— -- If today feels a bit longer, there's a reason for it.
A leap second will be added to the clock to account for a discrepancy between Earth's rotation and the atomic clock.
While there have been more than two dozen instances of a leap second being added since 1972, companies relying on their computer systems aren't taking any chances.
When the last leap second was added on June 30, 2012, it caused issues with a number of websites, including Qantas, LinkedIn and Yelp.
The extra second will be added as the clock strikes midnight universal time, meaning the extra second will come for people in the United States at 8 p.m. EDT -- making it the first leap second to be added during trading hours since active 1997.
Clocks synchronized to standard civil time will show the extra second as 0:60, however it's possible that programs not equipped to handle the extra second could have an issue.
As a safeguard, U.S. stock markets are ending some after-hours trading early. The U.S. Commodity Futures Trading Commission requested plans of action last month from exchanges, according to NASDAQ.

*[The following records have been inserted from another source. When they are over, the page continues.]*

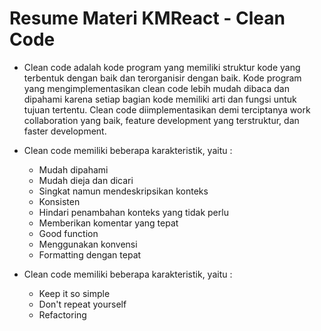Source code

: # Resume Materi KMReact - Clean Code

- Clean code adalah kode program yang memiliki struktur kode yang terbentuk dengan baik dan terorganisir dengan baik. Kode program yang mengimplementasikan clean code lebih mudah dibaca dan dipahami karena setiap bagian kode memiliki arti dan fungsi untuk tujuan tertentu. Clean code diimplementasikan demi terciptanya work collaboration yang baik, feature development yang terstruktur, dan faster development.

- Clean code memiliki beberapa karakteristik, yaitu :
  - Mudah dipahami
  - Mudah dieja dan dicari
  - Singkat namun mendeskripsikan konteks
  - Konsisten
  - Hindari penambahan konteks yang tidak perlu
  - Memberikan komentar yang tepat
  - Good function
  - Menggunakan konvensi
  - Formatting dengan tepat

- Clean code memiliki beberapa karakteristik, yaitu :
  - Keep it so simple
  - Don't repeat yourself
  - Refactoring
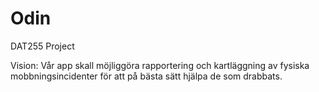 # Odin
DAT255 Project

Vision:
Vår app skall möjliggöra rapportering och kartläggning av fysiska mobbningsincidenter för att på bästa sätt hjälpa de som drabbats.

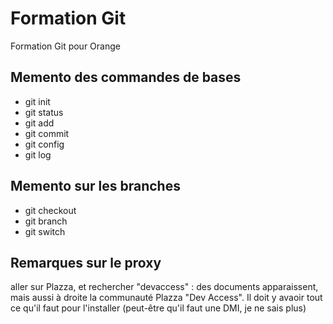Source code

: # Formation Git

Formation Git pour Orange

## Memento des commandes de bases

- git init
- git status
- git add
- git commit
- git config
- git log

## Memento sur les branches

- git checkout
- git branch
- git switch

## Remarques sur le proxy

 aller sur Plazza, et rechercher "devaccess" : des documents apparaissent, mais aussi à droite la communauté Plazza "Dev Access". Il doit y avaoir tout ce qu'il faut pour l'installer (peut-être qu'il faut une DMI, je ne sais plus)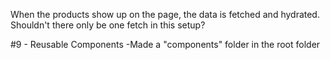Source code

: 



When the products show up on the page, the data is fetched and hydrated.  Shouldn't there only be one fetch in this setup?

#9 - Reusable Components
-Made a "components" folder in the root folder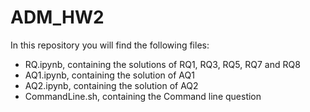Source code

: # ADM_HW2
In this repository you will find the following files:
- RQ.ipynb, containing the solutions of RQ1, RQ3, RQ5, RQ7 and RQ8
- AQ1.ipynb, containing the solution of AQ1
- AQ2.ipynb, containing the solution of AQ2
- CommandLine.sh, containing the Command line question
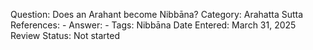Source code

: Question: Does an Arahant become Nibbāna?
Category: Arahatta
Sutta References: -
Answer: -
Tags: Nibbāna
Date Entered: March 31, 2025
Review Status: Not started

Google explained its approach for handling the leap second in a 2011 blog post. The company has adopted an approach they call the "leap smear," which gradually adds a few milliseconds to every update to ensure when the leap second comes around, all of the systems are caught up and not disrupted.
"Our systems are engineered for data integrity, and some will refuse to work if their time is sufficiently 'wrong,'" a company blog post said. "We saw some of our clustered systems stop accepting work on a small scale during the leap second in 2005, and while it didn't affect the site or any of our data, we wanted to fix such issues once and for all."
Amazon Web Services said last month it would spread out the leap second over the course of many hours to ensure all of its systems are caught up by midnight and unaffected by the change.